Consider creating a function that will calculate a ratio of house prices, comparing the price of a house in 2018 to the price in 1998.

Consider calling this function create_price_ratio.

You'd want this function to:
1. Take a filter of dfg, specifically where this filter constrains the London_Borough, as an argument. For example, one admissible argument should be: dfg[dfg['London_Borough']=='Camden'].
2. Get the Average Price for that Borough, for the years 1998 and 2018.
4. Calculate the ratio of the Average Price for 1998 divided by the Average Price for 2018.
5. Return that ratio.

Once you've written this function, you ultimately want to use it to iterate through all the unique London_Boroughs and work out the ratio capturing the difference of house prices between 1998 and 2018.
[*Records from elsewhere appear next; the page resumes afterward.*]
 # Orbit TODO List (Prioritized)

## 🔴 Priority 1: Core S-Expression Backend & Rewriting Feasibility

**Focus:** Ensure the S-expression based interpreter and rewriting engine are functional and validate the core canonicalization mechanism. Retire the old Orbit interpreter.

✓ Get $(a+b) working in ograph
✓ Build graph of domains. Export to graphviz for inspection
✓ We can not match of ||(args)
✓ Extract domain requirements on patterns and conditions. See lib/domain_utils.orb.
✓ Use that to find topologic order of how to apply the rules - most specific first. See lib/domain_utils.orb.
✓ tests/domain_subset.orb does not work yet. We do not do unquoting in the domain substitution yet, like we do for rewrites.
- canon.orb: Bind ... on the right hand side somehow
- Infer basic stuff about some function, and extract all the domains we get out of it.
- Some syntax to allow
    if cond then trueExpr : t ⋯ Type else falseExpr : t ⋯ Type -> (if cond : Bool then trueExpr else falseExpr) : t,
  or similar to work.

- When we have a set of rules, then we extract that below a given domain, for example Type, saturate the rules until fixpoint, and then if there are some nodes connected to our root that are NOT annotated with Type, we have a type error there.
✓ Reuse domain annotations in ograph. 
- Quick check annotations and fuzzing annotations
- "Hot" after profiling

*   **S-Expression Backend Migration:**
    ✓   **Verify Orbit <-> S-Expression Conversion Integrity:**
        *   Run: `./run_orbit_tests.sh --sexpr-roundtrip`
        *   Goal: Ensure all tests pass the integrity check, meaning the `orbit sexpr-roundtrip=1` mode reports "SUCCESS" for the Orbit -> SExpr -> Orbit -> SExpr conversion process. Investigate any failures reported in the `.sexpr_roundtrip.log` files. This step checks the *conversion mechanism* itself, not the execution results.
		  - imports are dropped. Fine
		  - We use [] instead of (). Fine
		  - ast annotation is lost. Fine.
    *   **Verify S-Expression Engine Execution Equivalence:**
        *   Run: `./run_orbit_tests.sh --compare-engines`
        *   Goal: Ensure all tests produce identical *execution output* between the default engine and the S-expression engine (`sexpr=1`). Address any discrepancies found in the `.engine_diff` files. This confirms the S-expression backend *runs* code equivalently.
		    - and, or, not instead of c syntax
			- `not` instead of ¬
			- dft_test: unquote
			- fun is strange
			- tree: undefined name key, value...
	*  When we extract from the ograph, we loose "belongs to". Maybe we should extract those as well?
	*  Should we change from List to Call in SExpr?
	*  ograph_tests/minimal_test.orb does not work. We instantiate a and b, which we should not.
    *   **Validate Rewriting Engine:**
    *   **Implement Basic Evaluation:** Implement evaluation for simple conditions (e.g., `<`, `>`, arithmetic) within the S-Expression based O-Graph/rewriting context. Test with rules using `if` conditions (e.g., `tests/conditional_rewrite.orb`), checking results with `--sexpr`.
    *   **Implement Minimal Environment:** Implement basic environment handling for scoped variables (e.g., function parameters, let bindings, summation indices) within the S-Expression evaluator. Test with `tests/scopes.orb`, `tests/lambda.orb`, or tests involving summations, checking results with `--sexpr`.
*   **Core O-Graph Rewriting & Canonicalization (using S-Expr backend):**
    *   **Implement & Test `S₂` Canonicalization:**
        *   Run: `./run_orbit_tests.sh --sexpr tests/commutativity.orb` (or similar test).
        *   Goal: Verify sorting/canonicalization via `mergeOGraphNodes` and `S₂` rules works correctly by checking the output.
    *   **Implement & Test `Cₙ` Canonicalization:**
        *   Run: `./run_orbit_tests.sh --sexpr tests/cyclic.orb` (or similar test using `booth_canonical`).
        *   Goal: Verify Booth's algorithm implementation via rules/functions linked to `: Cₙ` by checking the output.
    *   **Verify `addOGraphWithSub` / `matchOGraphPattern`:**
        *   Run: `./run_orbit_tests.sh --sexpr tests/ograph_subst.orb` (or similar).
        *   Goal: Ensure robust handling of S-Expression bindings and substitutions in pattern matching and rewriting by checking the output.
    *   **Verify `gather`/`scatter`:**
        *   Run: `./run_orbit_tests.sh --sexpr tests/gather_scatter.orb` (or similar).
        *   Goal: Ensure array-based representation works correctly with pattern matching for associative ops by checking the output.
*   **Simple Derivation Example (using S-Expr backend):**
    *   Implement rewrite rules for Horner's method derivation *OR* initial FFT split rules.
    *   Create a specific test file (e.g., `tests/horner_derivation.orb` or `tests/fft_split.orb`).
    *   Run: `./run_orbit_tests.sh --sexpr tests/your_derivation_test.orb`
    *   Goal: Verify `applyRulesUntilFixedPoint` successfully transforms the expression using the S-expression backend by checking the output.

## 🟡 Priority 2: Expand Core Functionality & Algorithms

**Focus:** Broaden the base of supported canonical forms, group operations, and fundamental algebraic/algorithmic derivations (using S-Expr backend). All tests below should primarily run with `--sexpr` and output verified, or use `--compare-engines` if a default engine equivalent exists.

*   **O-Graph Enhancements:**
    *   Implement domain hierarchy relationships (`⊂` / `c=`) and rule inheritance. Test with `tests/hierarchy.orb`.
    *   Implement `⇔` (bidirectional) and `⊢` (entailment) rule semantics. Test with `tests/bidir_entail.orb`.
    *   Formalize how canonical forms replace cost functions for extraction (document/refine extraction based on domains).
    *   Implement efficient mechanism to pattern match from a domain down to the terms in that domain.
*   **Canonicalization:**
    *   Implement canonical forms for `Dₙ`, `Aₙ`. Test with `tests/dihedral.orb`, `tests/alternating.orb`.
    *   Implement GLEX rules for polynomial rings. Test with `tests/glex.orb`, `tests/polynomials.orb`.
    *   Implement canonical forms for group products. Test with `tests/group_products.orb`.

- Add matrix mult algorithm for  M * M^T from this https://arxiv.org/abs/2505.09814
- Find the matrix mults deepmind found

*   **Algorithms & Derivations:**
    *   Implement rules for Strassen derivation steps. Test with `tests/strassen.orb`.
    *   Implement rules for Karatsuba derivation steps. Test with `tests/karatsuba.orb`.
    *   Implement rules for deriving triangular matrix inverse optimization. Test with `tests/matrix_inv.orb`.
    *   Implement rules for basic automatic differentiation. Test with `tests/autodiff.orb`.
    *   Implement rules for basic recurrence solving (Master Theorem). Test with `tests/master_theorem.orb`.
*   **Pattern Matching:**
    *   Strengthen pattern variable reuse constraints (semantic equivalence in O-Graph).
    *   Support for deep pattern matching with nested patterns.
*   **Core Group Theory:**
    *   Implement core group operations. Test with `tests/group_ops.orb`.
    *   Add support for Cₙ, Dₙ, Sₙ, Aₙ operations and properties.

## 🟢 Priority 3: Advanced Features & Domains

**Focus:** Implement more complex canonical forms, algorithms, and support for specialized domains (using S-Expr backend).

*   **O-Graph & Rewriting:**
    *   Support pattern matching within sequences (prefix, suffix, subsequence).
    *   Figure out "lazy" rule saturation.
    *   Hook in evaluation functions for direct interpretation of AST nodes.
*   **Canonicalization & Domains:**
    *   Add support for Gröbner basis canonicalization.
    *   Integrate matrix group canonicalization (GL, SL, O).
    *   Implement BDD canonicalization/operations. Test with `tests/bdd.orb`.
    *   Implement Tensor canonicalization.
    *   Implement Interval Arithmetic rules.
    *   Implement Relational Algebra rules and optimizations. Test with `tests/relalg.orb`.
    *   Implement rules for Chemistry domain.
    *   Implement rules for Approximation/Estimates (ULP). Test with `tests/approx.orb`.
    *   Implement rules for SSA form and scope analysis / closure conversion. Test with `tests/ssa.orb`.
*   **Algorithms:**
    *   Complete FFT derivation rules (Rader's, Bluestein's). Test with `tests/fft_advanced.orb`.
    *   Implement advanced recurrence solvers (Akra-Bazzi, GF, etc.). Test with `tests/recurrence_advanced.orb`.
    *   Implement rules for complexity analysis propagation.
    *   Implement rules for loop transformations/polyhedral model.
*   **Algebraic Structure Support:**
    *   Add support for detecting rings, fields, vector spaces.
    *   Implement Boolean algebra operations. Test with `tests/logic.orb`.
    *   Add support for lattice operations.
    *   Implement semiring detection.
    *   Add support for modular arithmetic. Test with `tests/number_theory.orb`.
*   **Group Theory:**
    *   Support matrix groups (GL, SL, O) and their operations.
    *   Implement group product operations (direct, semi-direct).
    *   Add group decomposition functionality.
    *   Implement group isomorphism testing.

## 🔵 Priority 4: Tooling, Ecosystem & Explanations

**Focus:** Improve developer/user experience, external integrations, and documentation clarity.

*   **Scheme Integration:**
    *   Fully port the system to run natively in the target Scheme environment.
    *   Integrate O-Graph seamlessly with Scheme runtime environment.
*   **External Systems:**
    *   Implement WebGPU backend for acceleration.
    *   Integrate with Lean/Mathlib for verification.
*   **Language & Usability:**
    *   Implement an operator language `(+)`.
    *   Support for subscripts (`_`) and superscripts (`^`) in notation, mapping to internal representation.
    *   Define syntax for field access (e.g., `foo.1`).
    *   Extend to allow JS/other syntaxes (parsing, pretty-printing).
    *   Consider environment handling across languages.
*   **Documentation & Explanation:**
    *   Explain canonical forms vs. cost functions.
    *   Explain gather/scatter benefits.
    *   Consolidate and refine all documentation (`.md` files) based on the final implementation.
Bear in mind: you don't have to write a function like this if you don't want to. If you can solve the brief otherwise, then great! 

***Hint***: This section should test the skills you acquired in:
- Python Data Science Toolbox - Part One, all modules

In [None]:
#Function definition
def create_price_ratio(borough_arg):
    filtered_table = properties_final[properties_final['london_borough'] == borough_arg]
    p_table = filtered_table.pivot_table(index='year', values='ave_housing_price') #Calculates average by default
    return p_table.at[1998, 'ave_housing_price'] / p_table.at[2018, 'ave_housing_price']

#Create dictionary containing each London Borough and its associated price ratio as a key-value pair.
ratio_dict = {}
for borough in properties_final['london_borough'].unique():
    ratio = create_price_ratio(borough)
    ratio_dict[borough] = ratio
    
#Sort the dictionary in ascending order of ratio.
ratio_dict_sorted = dict(sorted(ratio_dict.items(), key=lambda x: x[1]))

#Making a pandas dataframe from this dictionary
ratios_df = pd.DataFrame(list(ratio_dict_sorted.items()))
ratios_df_split = pd.concat([ratios_df.iloc[:16], ratios_df.iloc[16:].reset_index(drop=True)], axis=1)
ratios_df_split.rename(columns={0:'London Borough', 1:'Ratio'}, inplace=True)
blankIndex = [''] * len(ratios_df_split)
ratios_df_split.index = blankIndex

#Printing this dataframe.
print('Price ratio of each London borough:\n', ratios_df_split)

#Exporting this dataframe.
ratios_df_split.dfi.export('ratios_table.png')


#Extract the key of the first item on the dictionary:
answer = list(ratio_dict_sorted.keys())[0]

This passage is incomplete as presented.